Rescue operations in the northern mountains of Nepal are due to end after all the hikers stranded because of a series of blizzards and avalanches were rescued.
Three more bodies, including one of an Israeli national, were recovered from the snow on Monday. More than 500 people have been evacuated so far.
Nepal's Disaster Management Division confirmed to the Reuters news agency that they will be running the last flights for rescue and evacuation in the affected districts of Mustang, Manang and Dolpa on Monday.
At least 43 people, including trekkers from Nepal, Canada, India, Israel, Slovakia, Poland and Japan, have died in the deadly avalanche that swept the Himalayas last week.
Thirty-four bodies have been identified so far and most of them have been flown to the nearby towns or the capital Kathmandu for autopsy.
On Sunday, rescue workers recovered bodies of nine Nepalese porters from a mountain slope.
A section of the popular Annapurna trekking circuit was also closed after a fresh group of hikers were found making their way into the avalanche-hit area.

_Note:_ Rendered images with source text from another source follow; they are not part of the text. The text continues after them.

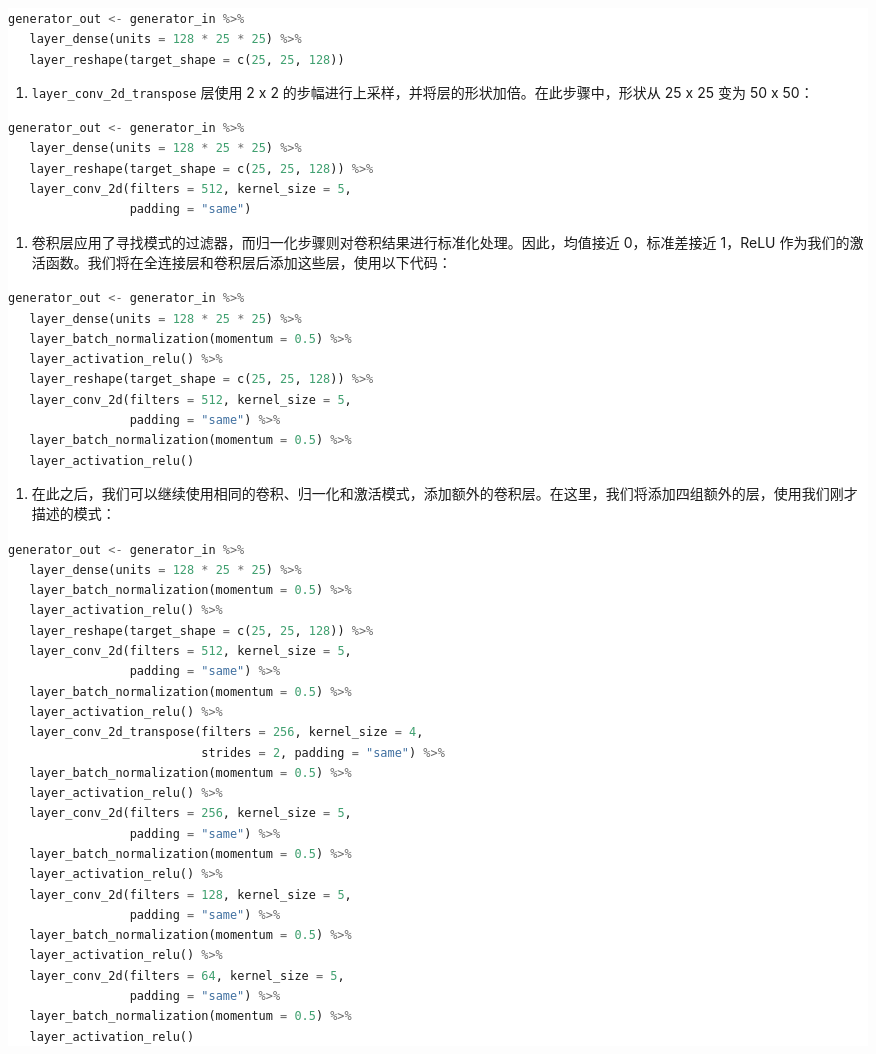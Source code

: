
 ```py
generator_out <- generator_in %>%
   layer_dense(units = 128 * 25 * 25) %>%
   layer_reshape(target_shape = c(25, 25, 128))
```

1.  `layer_conv_2d_transpose` 层使用 2 x 2 的步幅进行上采样，并将层的形状加倍。在此步骤中，形状从 25 x 25 变为 50 x 50：

```py
generator_out <- generator_in %>%
   layer_dense(units = 128 * 25 * 25) %>%
   layer_reshape(target_shape = c(25, 25, 128)) %>%
   layer_conv_2d(filters = 512, kernel_size = 5,
                 padding = "same")
```

1.  卷积层应用了寻找模式的过滤器，而归一化步骤则对卷积结果进行标准化处理。因此，均值接近 0，标准差接近 1，ReLU 作为我们的激活函数。我们将在全连接层和卷积层后添加这些层，使用以下代码：

```py
generator_out <- generator_in %>%
   layer_dense(units = 128 * 25 * 25) %>%
   layer_batch_normalization(momentum = 0.5) %>%
   layer_activation_relu() %>%
   layer_reshape(target_shape = c(25, 25, 128)) %>%
   layer_conv_2d(filters = 512, kernel_size = 5,
                 padding = "same") %>%
   layer_batch_normalization(momentum = 0.5) %>%
   layer_activation_relu() 
```

1.  在此之后，我们可以继续使用相同的卷积、归一化和激活模式，添加额外的卷积层。在这里，我们将添加四组额外的层，使用我们刚才描述的模式：

```py
generator_out <- generator_in %>%
   layer_dense(units = 128 * 25 * 25) %>%
   layer_batch_normalization(momentum = 0.5) %>%
   layer_activation_relu() %>%
   layer_reshape(target_shape = c(25, 25, 128)) %>%
   layer_conv_2d(filters = 512, kernel_size = 5,
                 padding = "same") %>%
   layer_batch_normalization(momentum = 0.5) %>%
   layer_activation_relu() %>%
   layer_conv_2d_transpose(filters = 256, kernel_size = 4,
                           strides = 2, padding = "same") %>%
   layer_batch_normalization(momentum = 0.5) %>%
   layer_activation_relu() %>%
   layer_conv_2d(filters = 256, kernel_size = 5,
                 padding = "same") %>%
   layer_batch_normalization(momentum = 0.5) %>%
   layer_activation_relu() %>%
   layer_conv_2d(filters = 128, kernel_size = 5,
                 padding = "same") %>%
   layer_batch_normalization(momentum = 0.5) %>%
   layer_activation_relu() %>%
   layer_conv_2d(filters = 64, kernel_size = 5,
                 padding = "same") %>%
   layer_batch_normalization(momentum = 0.5) %>%
   layer_activation_relu()
```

There are serious concerns over the increasing number of climbers who visit the area each year, often without any formal training or experience on the mountains.
It is better to have less tourists who pay more than thousands who come but flout rules.
The Annapurna Conservation Area Project (ACAP), a government body that registers the entry and exit of tourists in the northwestern ranges of Nepal, said it had records of only 120 tourists on the trekking route when the blizzard hit even though more than 500 were rescued.
"We had no idea that so many people were trekking there," ACAP officer Junu Thapa told Reuters.
"Foreign tourists should register and not venture out on their own with local boys who pretend to be professional guides."
The Nepal government has been accused of not issuing timely weather warnings.
It said that it will crack down on unlicensed and inexperienced guides and stop the inflow of unregistered trekkers by making it mandatory for tourists to seek permission from district authorities before a trekking expedition.
"It is better to have less tourists who pay more than thousands who come but flout rules," Mohan Krishna Sapkota, the tourism ministry's joint secretary, told Reuters.
"This will not be tolerated any more."
The snowstorms were triggered by the tail end of Cyclone Hudhud that had hit the coast of Eastern India last week as hikers were caught off guard by the quick change in the weather.